I wouldn't worry too much about the nitty-gritty details of sealed resources and directories that may, or may not contain periods. If you are looking seriously at that level of detail, you are already going way down the wrong path. It is a basic question of technological economy. If you construct your app like 90% of all other apps in the world, you should be fine. If something breaks, that's Apple's problem to fix. But if you construct your app unlike 90% of all other apps in the world, you've got a problem. If something breaks, Apple doesn't care. It's your problem to fix. You are deep into that 10% of outlier apps.

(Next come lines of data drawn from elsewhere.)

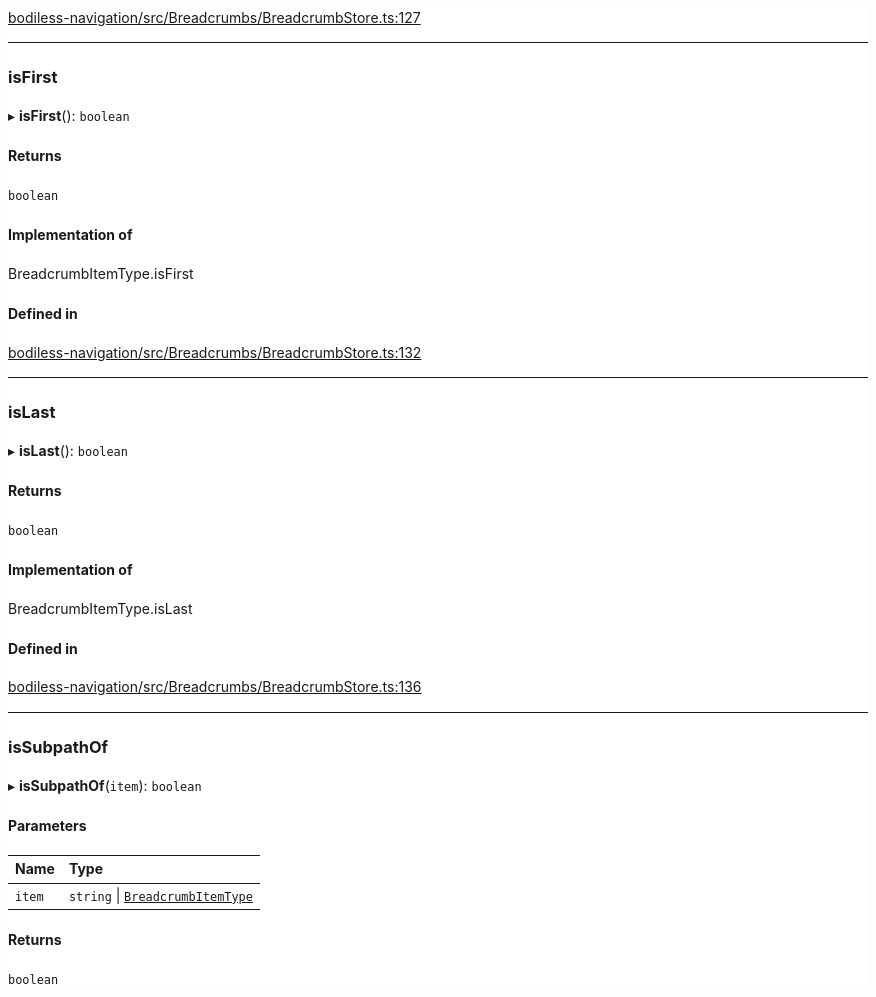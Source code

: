 [bodiless-navigation/src/Breadcrumbs/BreadcrumbStore.ts:127](https://github.com/lucas-varela/Bodiless-JS/blob/b4f014ce/packages/bodiless-navigation/src/Breadcrumbs/BreadcrumbStore.ts#L127)

___

### isFirst

▸ **isFirst**(): `boolean`

#### Returns

`boolean`

#### Implementation of

BreadcrumbItemType.isFirst

#### Defined in

[bodiless-navigation/src/Breadcrumbs/BreadcrumbStore.ts:132](https://github.com/lucas-varela/Bodiless-JS/blob/b4f014ce/packages/bodiless-navigation/src/Breadcrumbs/BreadcrumbStore.ts#L132)

___

### isLast

▸ **isLast**(): `boolean`

#### Returns

`boolean`

#### Implementation of

BreadcrumbItemType.isLast

#### Defined in

[bodiless-navigation/src/Breadcrumbs/BreadcrumbStore.ts:136](https://github.com/lucas-varela/Bodiless-JS/blob/b4f014ce/packages/bodiless-navigation/src/Breadcrumbs/BreadcrumbStore.ts#L136)

___

### isSubpathOf

▸ **isSubpathOf**(`item`): `boolean`

#### Parameters

| Name | Type |
| :------ | :------ |
| `item` | `string` \| [`BreadcrumbItemType`](../modules.md#breadcrumbitemtype) |

#### Returns

`boolean`
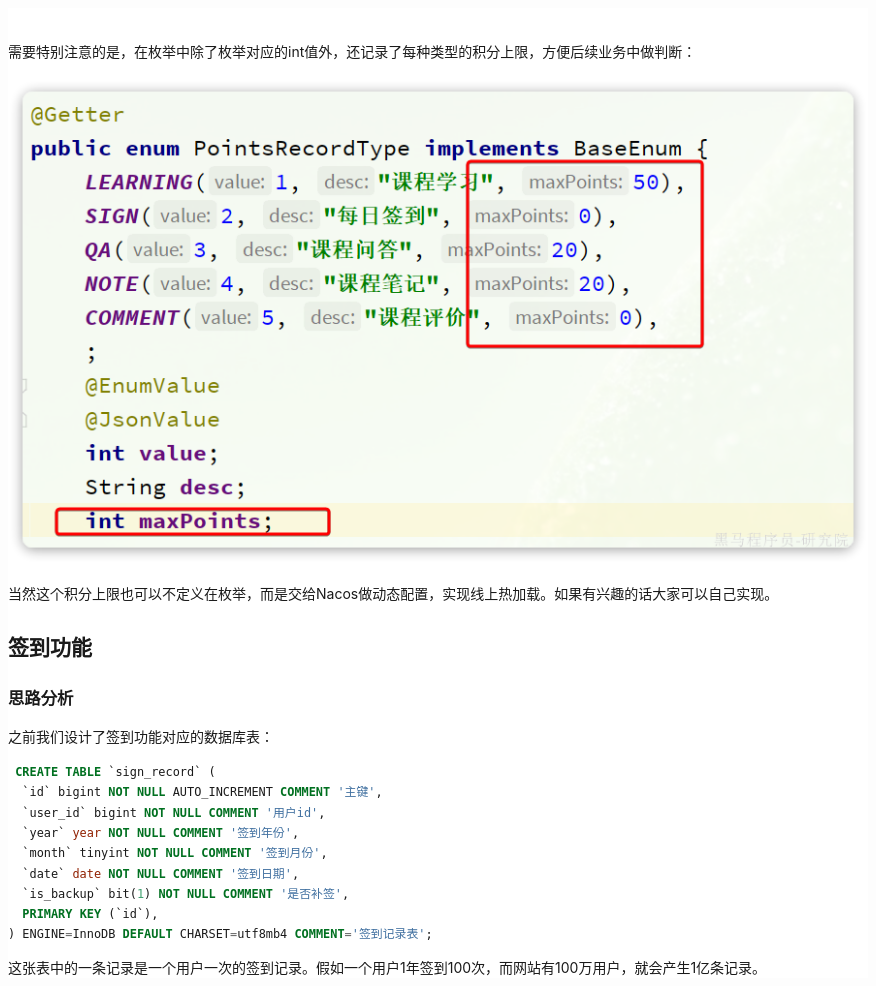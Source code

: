 <br/>

需要特别注意的是，在枚举中除了枚举对应的int值外，还记录了每种类型的积分上限，方便后续业务中做判断：

![img](./assets/20230725154232914.jpg)

当然这个积分上限也可以不定义在枚举，而是交给Nacos做动态配置，实现线上热加载。如果有兴趣的话大家可以自己实现。



## 签到功能

### 思路分析

之前我们设计了签到功能对应的数据库表：

```SQL
 CREATE TABLE `sign_record` (
  `id` bigint NOT NULL AUTO_INCREMENT COMMENT '主键',
  `user_id` bigint NOT NULL COMMENT '用户id',
  `year` year NOT NULL COMMENT '签到年份',
  `month` tinyint NOT NULL COMMENT '签到月份',
  `date` date NOT NULL COMMENT '签到日期',
  `is_backup` bit(1) NOT NULL COMMENT '是否补签',
  PRIMARY KEY (`id`),
) ENGINE=InnoDB DEFAULT CHARSET=utf8mb4 COMMENT='签到记录表';
```

这张表中的一条记录是一个用户一次的签到记录。假如一个用户1年签到100次，而网站有100万用户，就会产生1亿条记录。
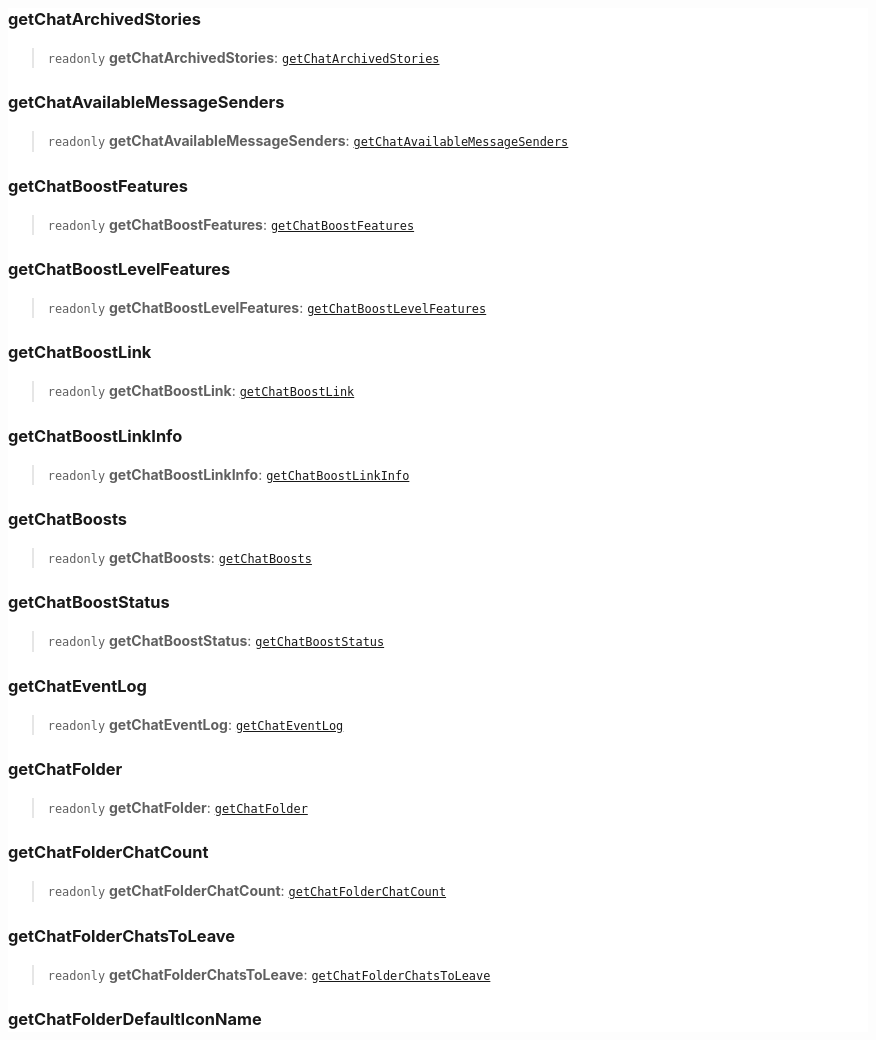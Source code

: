### getChatArchivedStories

> `readonly` **getChatArchivedStories**: [`getChatArchivedStories`](getChatArchivedStories.md)

### getChatAvailableMessageSenders

> `readonly` **getChatAvailableMessageSenders**: [`getChatAvailableMessageSenders`](getChatAvailableMessageSenders.md)

### getChatBoostFeatures

> `readonly` **getChatBoostFeatures**: [`getChatBoostFeatures`](getChatBoostFeatures.md)

### getChatBoostLevelFeatures

> `readonly` **getChatBoostLevelFeatures**: [`getChatBoostLevelFeatures`](getChatBoostLevelFeatures.md)

### getChatBoostLink

> `readonly` **getChatBoostLink**: [`getChatBoostLink`](getChatBoostLink.md)

### getChatBoostLinkInfo

> `readonly` **getChatBoostLinkInfo**: [`getChatBoostLinkInfo`](getChatBoostLinkInfo.md)

### getChatBoosts

> `readonly` **getChatBoosts**: [`getChatBoosts`](getChatBoosts.md)

### getChatBoostStatus

> `readonly` **getChatBoostStatus**: [`getChatBoostStatus`](getChatBoostStatus.md)

### getChatEventLog

> `readonly` **getChatEventLog**: [`getChatEventLog`](getChatEventLog.md)

### getChatFolder

> `readonly` **getChatFolder**: [`getChatFolder`](getChatFolder.md)

### getChatFolderChatCount

> `readonly` **getChatFolderChatCount**: [`getChatFolderChatCount`](getChatFolderChatCount.md)

### getChatFolderChatsToLeave

> `readonly` **getChatFolderChatsToLeave**: [`getChatFolderChatsToLeave`](getChatFolderChatsToLeave.md)

### getChatFolderDefaultIconName
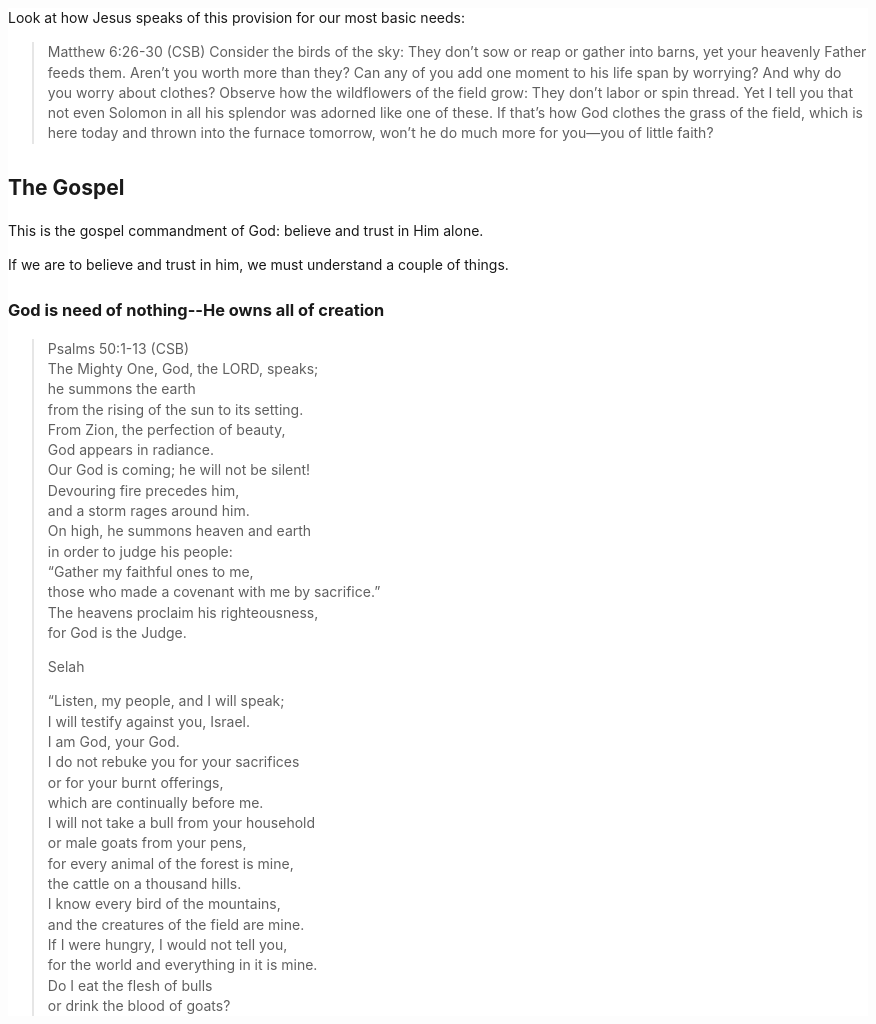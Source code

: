 Look at how Jesus speaks of this provision for our most basic needs:

>Matthew 6:26-30 (CSB) Consider the birds of the sky: They don’t sow or reap or gather into barns, yet your heavenly Father feeds them. Aren’t you worth more than they? Can any of you add one moment to his life span by worrying? And why do you worry about clothes? Observe how the wildflowers of the field grow: They don’t labor or spin thread. Yet I tell you that not even Solomon in all his splendor was adorned like one of these. If that’s how God clothes the grass of the field, which is here today and thrown into the furnace tomorrow, won’t he do much more for you—you of little faith?

## The Gospel

This is the gospel commandment of God: believe and trust in Him alone.

If we are to believe and trust in him, we must understand a couple of things.

### God is need of nothing--He owns all of creation

>Psalms 50:1-13 (CSB)  
>The Mighty One, God, the LORD, speaks;  
>he summons the earth  
>from the rising of the sun to its setting.  
>From Zion, the perfection of beauty,  
>God appears in radiance.  
>Our God is coming; he will not be silent!  
>Devouring fire precedes him,  
>and a storm rages around him.  
>On high, he summons heaven and earth  
>in order to judge his people:  
>“Gather my faithful ones to me,  
>those who made a covenant with me by sacrifice.”  
>The heavens proclaim his righteousness,  
>for God is the Judge.
>
>Selah  
>
>“Listen, my people, and I will speak;  
>I will testify against you, Israel.  
>I am God, your God.  
>I do not rebuke you for your sacrifices  
>or for your burnt offerings,  
>which are continually before me.  
>I will not take a bull from your household  
>or male goats from your pens,  
>for every animal of the forest is mine,  
>the cattle on a thousand hills.  
>I know every bird of the mountains,  
>and the creatures of the field are mine.  
>If I were hungry, I would not tell you,  
>for the world and everything in it is mine.  
>Do I eat the flesh of bulls  
>or drink the blood of goats?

I don't know anything about Electron, so I can't comment on that. But, in general, if you are really dependent on some 3rd party tool for your app, then you have to acknowledge that. It effectively isn't your app anymore. Other people control it. Your app lives and dies by how well their code runs in the next version of macOS. If something breaks, Apple isn't going to help. Electron also might not help if you are using a beta or doing anything out of the ordinary, which you are. I'm sure they have their own community discussion forums. You are more likely to find people who know something about Electron in those forums.


My suggestion it to just build native apps instead. Then, you only have one master, Apple, instead of two, Apple & Electron. And it seems to me that developers have more freedom with Apple than they would with Electron. Apple has the more powerful marketing departement. They are able to convince developers to do what Apple wants instead of what is best for the developer. But if you insist, you can do it your own way. Whereas in the open source community, it is all about freedom from Big Bad Apple. But you don't dare go your own way.

Thanks for all your info. Enough to go back with specifics to the Electron-builder folks. I mean maybe most people aren't using native node modules like sqlite3, but that surprises me. Maybe they are just all distributing direct. Anyway, if I find a solution I'll add it to the thread in case other's have the same issue. Going native, I've thought of it. Maybe.